These personalities were subjects in a series “People of the Past” written and researched by Diana Wall.
Dinah Maria Craik (nee Mulock) (1826 – 1887)
Dinah Mulock, novelist and poet, spent only a short time in Minchinhampton and yet was responsible for the area around the Common, and Amberley in particular, becoming well known in many homes up and down the country over a hundred years ago. She is best remembered for the novel “John Halifax, Gentleman” written in 1856; this rags to riches tale with a strong moral undertone was one of the first works of fiction to become acceptable in Victorian times and was often given as a school prize. A few years after publication it was second only to “Uncle Tom’s Cabin” in a list of the era’s most popular books.
Mr. Thomas Mulock, the novelist’s father, was a reformist preacher working in the area around Stoke on Trent, who married the daughter of a rich widow and Dinah was their eldest child. Her early childhood was spent in a cottage in Newcastle under Lyme and with her two brothers enjoyed imaginative, outdoor games, recounted in a later short story. She attended a day school nearby and recalled how a bout of measles confined the children to bed when she discovered the joy of reading novels. By the age of ten, so her biographer asserts, she had written a long poem about her cat. When she was thirteen Dinah’s grandmother died and the family inherited a portion of her wealth; the decision was taken to move to London and all three children enjoyed a private education. However, Mrs. Mulock’s health began to fail and by the time she was sixteen Dinah had assumed all the housekeeping duties; Thomas, meanwhile, was living the life of a gentleman and invested heavily in railway company stock, which soon failed. When Mrs. Mulock died in 1845 the children were left destitute, as their inheritance could not be gained until each reached the age of twenty-one; their father deserted them completely.
Dinah determined to gain a living by writing, at first fiction for children but progressing to her finest work “John Halifax – Gentleman” in less than ten years. In the novel the hero goes to spend the summer at Enderley (Amberley) where after many vicissitudes he marries and moves to a cottage in the village. This house was most likely Rose Cottage where the novel was written whilst Dinah was staying with the Guild family; some authorities believe she chose the Gloucestershire locations for her book whilst a guest of Mrs.

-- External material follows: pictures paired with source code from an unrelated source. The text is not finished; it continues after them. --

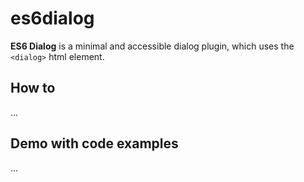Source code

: # es6dialog
**ES6 Dialog** is a minimal and accessible dialog plugin, which uses the `<dialog>` html element.

## How to
...

## Demo with code examples
...
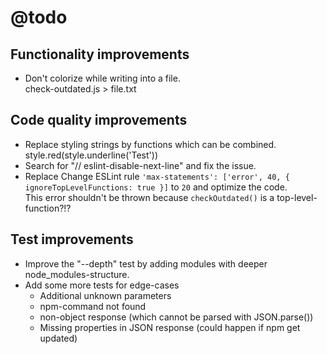 # @todo

## Functionality improvements

- Don't colorize while writing into a file.  
  check-outdated.js > file.txt

## Code quality improvements

- Replace styling strings by functions which can be combined.  
  style.red(style.underline('Test'))
- Search for "// eslint-disable-next-line" and fix the issue.
- Replace Change ESLint rule `'max-statements': ['error', 40, { ignoreTopLevelFunctions: true }]` to `20` and optimize the code.  
  This error shouldn't be thrown because `checkOutdated()` is a top-level-function?!?

## Test improvements

- Improve the "--depth" test by adding modules with deeper node_modules-structure.
- Add some more tests for edge-cases
  - Additional unknown parameters
  - npm-command not found
  - non-object response (which cannot be parsed with JSON.parse())
  - Missing properties in JSON response (could happen if npm get updated)
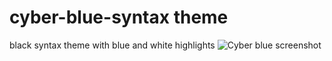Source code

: # cyber-blue-syntax theme

black syntax theme with blue and white highlights
![Cyber blue screenshot](https://user-images.githubusercontent.com/17753574/39131505-697dda80-46c4-11e8-933c-cc9bea0b29ad.png)
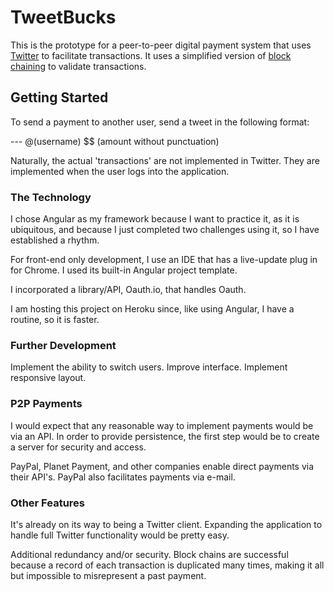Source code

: # TweetBucks

This is the prototype for a peer-to-peer digital payment system that uses [Twitter](https://twitter.com) to facilitate transactions.  It uses a simplified version of [block chaining](http://en.wikipedia.org/wiki/Bitcoin#Block_chain) to validate transactions.

## Getting Started

To send a payment to another user, send a tweet in the following format:

--- @(username) $$ (amount without punctuation)

Naturally, the actual 'transactions' are not implemented in Twitter.  They are implemented when the user logs into the application.

### The Technology

I chose Angular as my framework because I want to practice it, as it is ubiquitous, and because I just completed two challenges using it, so I have established a rhythm.

For front-end only development, I use an IDE that has a live-update plug in for Chrome.  I used its built-in Angular project template.

I incorporated a library/API, Oauth.io, that handles Oauth.

I am hosting this project on Heroku since, like using Angular, I have a routine, so it is faster.

### Further Development

Implement the ability to switch users.
Improve interface.
Implement responsive layout.

### P2P Payments

I would expect that any reasonable way to implement payments would be via an API.  In order to provide persistence, the first step would be to create a server for security and access.

PayPal, Planet Payment, and other companies enable direct payments via their API's.  PayPal also facilitates payments via e-mail.

### Other Features

It's already on its way to being a Twitter client.  Expanding the application to handle full Twitter functionality would be pretty easy.

Additional redundancy and/or security.  Block chains are successful because a record of each transaction is duplicated many times, making it all but impossible to misrepresent a past payment.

Playne in 1855 – Enderley Mill is Dunkirk Mill owned by the Playnes.
Officially Dinah was Miss Mulock when the book was written, but such was its success in subsequent printings that the author’s name, Mrs. Craik, is now most often used. She married George Lillie Craik, a partner in the Macmillan publishing firm, in 1864. They had no children of their own, but adopted a foundling daughter, Dorothy, in 1871. Dinah continued to write novels, but none achieved the success of “John Halifax – Gentleman”. Such was its popularity that the locations mentioned in the novel attracted visitors and postcards were issued showing Rose Cottage and Enderley Flat (The Common). Even Minchinhampton Market House was described as being “near where Mrs. Craik wrote her famous book.”
The family was preparing for the wedding of Dorothy when Dinah died of heart failure in 1887. However, in this electronic age it is possible to download a copy of “John Halifax – Gentleman” and identify the local landmarks as they were in the Victorian era.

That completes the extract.